_What this task involves:_ Could the listing be repeated exactly, with every picture dropped?
::: Records supplied
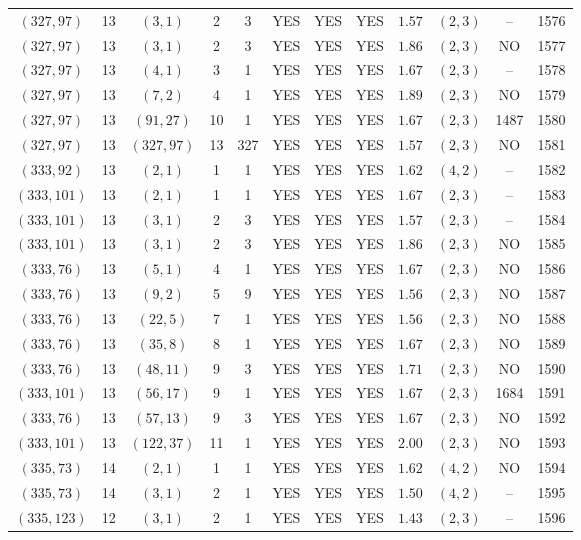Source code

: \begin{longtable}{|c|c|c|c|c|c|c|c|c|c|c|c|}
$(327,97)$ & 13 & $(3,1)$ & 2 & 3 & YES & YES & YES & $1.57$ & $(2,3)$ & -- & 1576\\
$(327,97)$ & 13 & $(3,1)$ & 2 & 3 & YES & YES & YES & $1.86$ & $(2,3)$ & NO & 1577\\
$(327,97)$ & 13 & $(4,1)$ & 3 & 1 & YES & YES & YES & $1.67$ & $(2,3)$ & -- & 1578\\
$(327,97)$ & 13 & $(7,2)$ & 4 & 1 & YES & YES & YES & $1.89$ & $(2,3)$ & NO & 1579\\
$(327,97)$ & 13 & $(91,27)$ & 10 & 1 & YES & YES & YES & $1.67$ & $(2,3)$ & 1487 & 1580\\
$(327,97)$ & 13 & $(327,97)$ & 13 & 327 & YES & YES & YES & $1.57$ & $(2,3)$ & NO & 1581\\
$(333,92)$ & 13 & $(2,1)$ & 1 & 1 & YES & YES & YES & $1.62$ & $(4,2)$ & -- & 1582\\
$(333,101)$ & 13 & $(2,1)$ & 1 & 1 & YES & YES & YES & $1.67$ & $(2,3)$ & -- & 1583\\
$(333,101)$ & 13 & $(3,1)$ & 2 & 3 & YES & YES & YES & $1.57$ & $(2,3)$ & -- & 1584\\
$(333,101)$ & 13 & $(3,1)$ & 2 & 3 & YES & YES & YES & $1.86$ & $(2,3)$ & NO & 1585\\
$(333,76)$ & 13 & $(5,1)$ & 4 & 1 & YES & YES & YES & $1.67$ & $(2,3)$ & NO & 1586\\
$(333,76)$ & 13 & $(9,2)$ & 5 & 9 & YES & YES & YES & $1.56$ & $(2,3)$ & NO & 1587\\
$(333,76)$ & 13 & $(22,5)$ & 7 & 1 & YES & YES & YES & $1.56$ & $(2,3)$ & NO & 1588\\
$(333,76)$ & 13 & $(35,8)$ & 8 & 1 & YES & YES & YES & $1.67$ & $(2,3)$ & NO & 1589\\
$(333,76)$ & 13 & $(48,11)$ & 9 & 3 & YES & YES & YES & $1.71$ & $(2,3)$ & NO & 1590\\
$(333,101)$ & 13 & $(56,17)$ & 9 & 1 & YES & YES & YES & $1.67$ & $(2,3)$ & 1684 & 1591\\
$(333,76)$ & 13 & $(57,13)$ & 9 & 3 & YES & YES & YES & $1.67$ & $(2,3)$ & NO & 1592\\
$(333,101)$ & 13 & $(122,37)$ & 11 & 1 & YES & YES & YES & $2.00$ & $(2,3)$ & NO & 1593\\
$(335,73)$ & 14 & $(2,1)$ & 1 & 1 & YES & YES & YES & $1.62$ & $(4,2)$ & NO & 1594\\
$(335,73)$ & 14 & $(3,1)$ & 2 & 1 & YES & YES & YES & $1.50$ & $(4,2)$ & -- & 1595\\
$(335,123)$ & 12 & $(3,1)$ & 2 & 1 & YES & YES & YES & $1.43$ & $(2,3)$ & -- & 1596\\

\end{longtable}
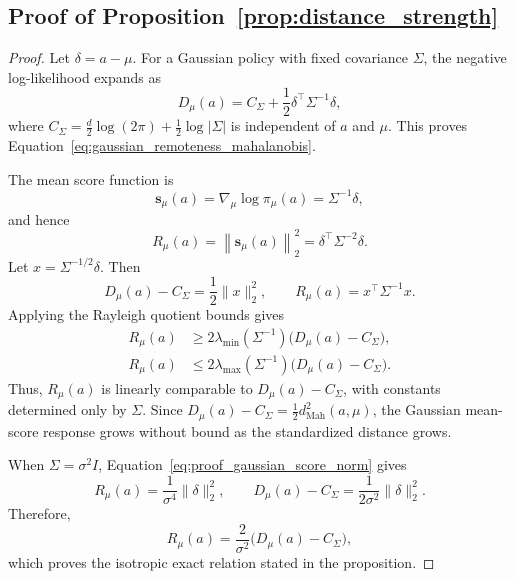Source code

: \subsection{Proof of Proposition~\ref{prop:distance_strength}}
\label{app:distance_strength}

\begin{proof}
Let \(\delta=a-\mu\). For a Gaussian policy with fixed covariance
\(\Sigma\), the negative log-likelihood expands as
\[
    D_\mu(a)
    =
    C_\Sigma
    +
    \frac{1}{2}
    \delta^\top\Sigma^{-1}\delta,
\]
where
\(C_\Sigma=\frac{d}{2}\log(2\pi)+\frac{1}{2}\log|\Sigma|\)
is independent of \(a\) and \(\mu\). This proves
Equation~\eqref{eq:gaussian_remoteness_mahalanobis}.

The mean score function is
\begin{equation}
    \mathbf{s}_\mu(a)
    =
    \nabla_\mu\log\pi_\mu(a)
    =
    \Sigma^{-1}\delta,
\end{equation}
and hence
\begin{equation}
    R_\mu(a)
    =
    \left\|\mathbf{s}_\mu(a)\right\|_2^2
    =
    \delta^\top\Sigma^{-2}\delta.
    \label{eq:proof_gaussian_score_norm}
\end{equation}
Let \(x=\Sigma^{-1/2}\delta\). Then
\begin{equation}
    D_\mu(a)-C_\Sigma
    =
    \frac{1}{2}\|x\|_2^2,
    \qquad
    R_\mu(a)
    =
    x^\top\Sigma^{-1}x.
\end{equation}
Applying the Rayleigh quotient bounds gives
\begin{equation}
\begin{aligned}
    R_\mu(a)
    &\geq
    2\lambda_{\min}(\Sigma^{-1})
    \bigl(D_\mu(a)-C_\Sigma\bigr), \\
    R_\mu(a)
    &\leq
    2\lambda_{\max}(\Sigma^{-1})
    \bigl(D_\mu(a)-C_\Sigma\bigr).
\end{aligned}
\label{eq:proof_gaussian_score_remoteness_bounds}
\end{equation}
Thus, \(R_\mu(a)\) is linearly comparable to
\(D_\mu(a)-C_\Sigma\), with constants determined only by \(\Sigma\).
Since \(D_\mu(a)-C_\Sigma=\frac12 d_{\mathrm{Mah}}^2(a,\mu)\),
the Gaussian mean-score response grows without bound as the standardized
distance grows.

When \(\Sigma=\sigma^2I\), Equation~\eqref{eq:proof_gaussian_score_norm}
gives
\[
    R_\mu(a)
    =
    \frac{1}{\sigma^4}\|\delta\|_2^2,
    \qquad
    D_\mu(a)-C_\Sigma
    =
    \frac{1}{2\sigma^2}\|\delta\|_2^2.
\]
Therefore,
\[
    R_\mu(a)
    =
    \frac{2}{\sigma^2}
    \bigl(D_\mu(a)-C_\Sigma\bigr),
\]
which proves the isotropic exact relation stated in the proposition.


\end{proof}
::::::
_Problem solution:_
Source code

: \begin{longtable}{|c|c|c|c|c|c|c|c|c|c|c|c|}
$(327,97)$ & 13 & $(3,1)$ & 2 & 3 & YES & YES & YES & $1.57$ & $(2,3)$ & -- & 1576\\
$(327,97)$ & 13 & $(3,1)$ & 2 & 3 & YES & YES & YES & $1.86$ & $(2,3)$ & NO & 1577\\
$(327,97)$ & 13 & $(4,1)$ & 3 & 1 & YES & YES & YES & $1.67$ & $(2,3)$ & -- & 1578\\
$(327,97)$ & 13 & $(7,2)$ & 4 & 1 & YES & YES & YES & $1.89$ & $(2,3)$ & NO & 1579\\
$(327,97)$ & 13 & $(91,27)$ & 10 & 1 & YES & YES & YES & $1.67$ & $(2,3)$ & 1487 & 1580\\
$(327,97)$ & 13 & $(327,97)$ & 13 & 327 & YES & YES & YES & $1.57$ & $(2,3)$ & NO & 1581\\
$(333,92)$ & 13 & $(2,1)$ & 1 & 1 & YES & YES & YES & $1.62$ & $(4,2)$ & -- & 1582\\
$(333,101)$ & 13 & $(2,1)$ & 1 & 1 & YES & YES & YES & $1.67$ & $(2,3)$ & -- & 1583\\
$(333,101)$ & 13 & $(3,1)$ & 2 & 3 & YES & YES & YES & $1.57$ & $(2,3)$ & -- & 1584\\
$(333,101)$ & 13 & $(3,1)$ & 2 & 3 & YES & YES & YES & $1.86$ & $(2,3)$ & NO & 1585\\
$(333,76)$ & 13 & $(5,1)$ & 4 & 1 & YES & YES & YES & $1.67$ & $(2,3)$ & NO & 1586\\
$(333,76)$ & 13 & $(9,2)$ & 5 & 9 & YES & YES & YES & $1.56$ & $(2,3)$ & NO & 1587\\
$(333,76)$ & 13 & $(22,5)$ & 7 & 1 & YES & YES & YES & $1.56$ & $(2,3)$ & NO & 1588\\
$(333,76)$ & 13 & $(35,8)$ & 8 & 1 & YES & YES & YES & $1.67$ & $(2,3)$ & NO & 1589\\
$(333,76)$ & 13 & $(48,11)$ & 9 & 3 & YES & YES & YES & $1.71$ & $(2,3)$ & NO & 1590\\
$(333,101)$ & 13 & $(56,17)$ & 9 & 1 & YES & YES & YES & $1.67$ & $(2,3)$ & 1684 & 1591\\
$(333,76)$ & 13 & $(57,13)$ & 9 & 3 & YES & YES & YES & $1.67$ & $(2,3)$ & NO & 1592\\
$(333,101)$ & 13 & $(122,37)$ & 11 & 1 & YES & YES & YES & $2.00$ & $(2,3)$ & NO & 1593\\
$(335,73)$ & 14 & $(2,1)$ & 1 & 1 & YES & YES & YES & $1.62$ & $(4,2)$ & NO & 1594\\
$(335,73)$ & 14 & $(3,1)$ & 2 & 1 & YES & YES & YES & $1.50$ & $(4,2)$ & -- & 1595\\
$(335,123)$ & 12 & $(3,1)$ & 2 & 1 & YES & YES & YES & $1.43$ & $(2,3)$ & -- & 1596\\

\end{longtable}
Source code

: \subsection{Proof of Proposition~\ref{prop:distance_strength}}
\label{app:distance_strength}

\begin{proof}
Let \(\delta=a-\mu\). For a Gaussian policy with fixed covariance
\(\Sigma\), the negative log-likelihood expands as
\[
    D_\mu(a)
    =
    C_\Sigma
    +
    \frac{1}{2}
    \delta^\top\Sigma^{-1}\delta,
\]
where
\(C_\Sigma=\frac{d}{2}\log(2\pi)+\frac{1}{2}\log|\Sigma|\)
is independent of \(a\) and \(\mu\). This proves
Equation~\eqref{eq:gaussian_remoteness_mahalanobis}.

The mean score function is
\begin{equation}
    \mathbf{s}_\mu(a)
    =
    \nabla_\mu\log\pi_\mu(a)
    =
    \Sigma^{-1}\delta,
\end{equation}
and hence
\begin{equation}
    R_\mu(a)
    =
    \left\|\mathbf{s}_\mu(a)\right\|_2^2
    =
    \delta^\top\Sigma^{-2}\delta.
    \label{eq:proof_gaussian_score_norm}
\end{equation}
Let \(x=\Sigma^{-1/2}\delta\). Then
\begin{equation}
    D_\mu(a)-C_\Sigma
    =
    \frac{1}{2}\|x\|_2^2,
    \qquad
    R_\mu(a)
    =
    x^\top\Sigma^{-1}x.
\end{equation}
Applying the Rayleigh quotient bounds gives
\begin{equation}
\begin{aligned}
    R_\mu(a)
    &\geq
    2\lambda_{\min}(\Sigma^{-1})
    \bigl(D_\mu(a)-C_\Sigma\bigr), \\
    R_\mu(a)
    &\leq
    2\lambda_{\max}(\Sigma^{-1})
    \bigl(D_\mu(a)-C_\Sigma\bigr).
\end{aligned}
\label{eq:proof_gaussian_score_remoteness_bounds}
\end{equation}
Thus, \(R_\mu(a)\) is linearly comparable to
\(D_\mu(a)-C_\Sigma\), with constants determined only by \(\Sigma\).
Since \(D_\mu(a)-C_\Sigma=\frac12 d_{\mathrm{Mah}}^2(a,\mu)\),
the Gaussian mean-score response grows without bound as the standardized
distance grows.

When \(\Sigma=\sigma^2I\), Equation~\eqref{eq:proof_gaussian_score_norm}
gives
\[
    R_\mu(a)
    =
    \frac{1}{\sigma^4}\|\delta\|_2^2,
    \qquad
    D_\mu(a)-C_\Sigma
    =
    \frac{1}{2\sigma^2}\|\delta\|_2^2.
\]
Therefore,
\[
    R_\mu(a)
    =
    \frac{2}{\sigma^2}
    \bigl(D_\mu(a)-C_\Sigma\bigr),
\]
which proves the isotropic exact relation stated in the proposition.


\end{proof}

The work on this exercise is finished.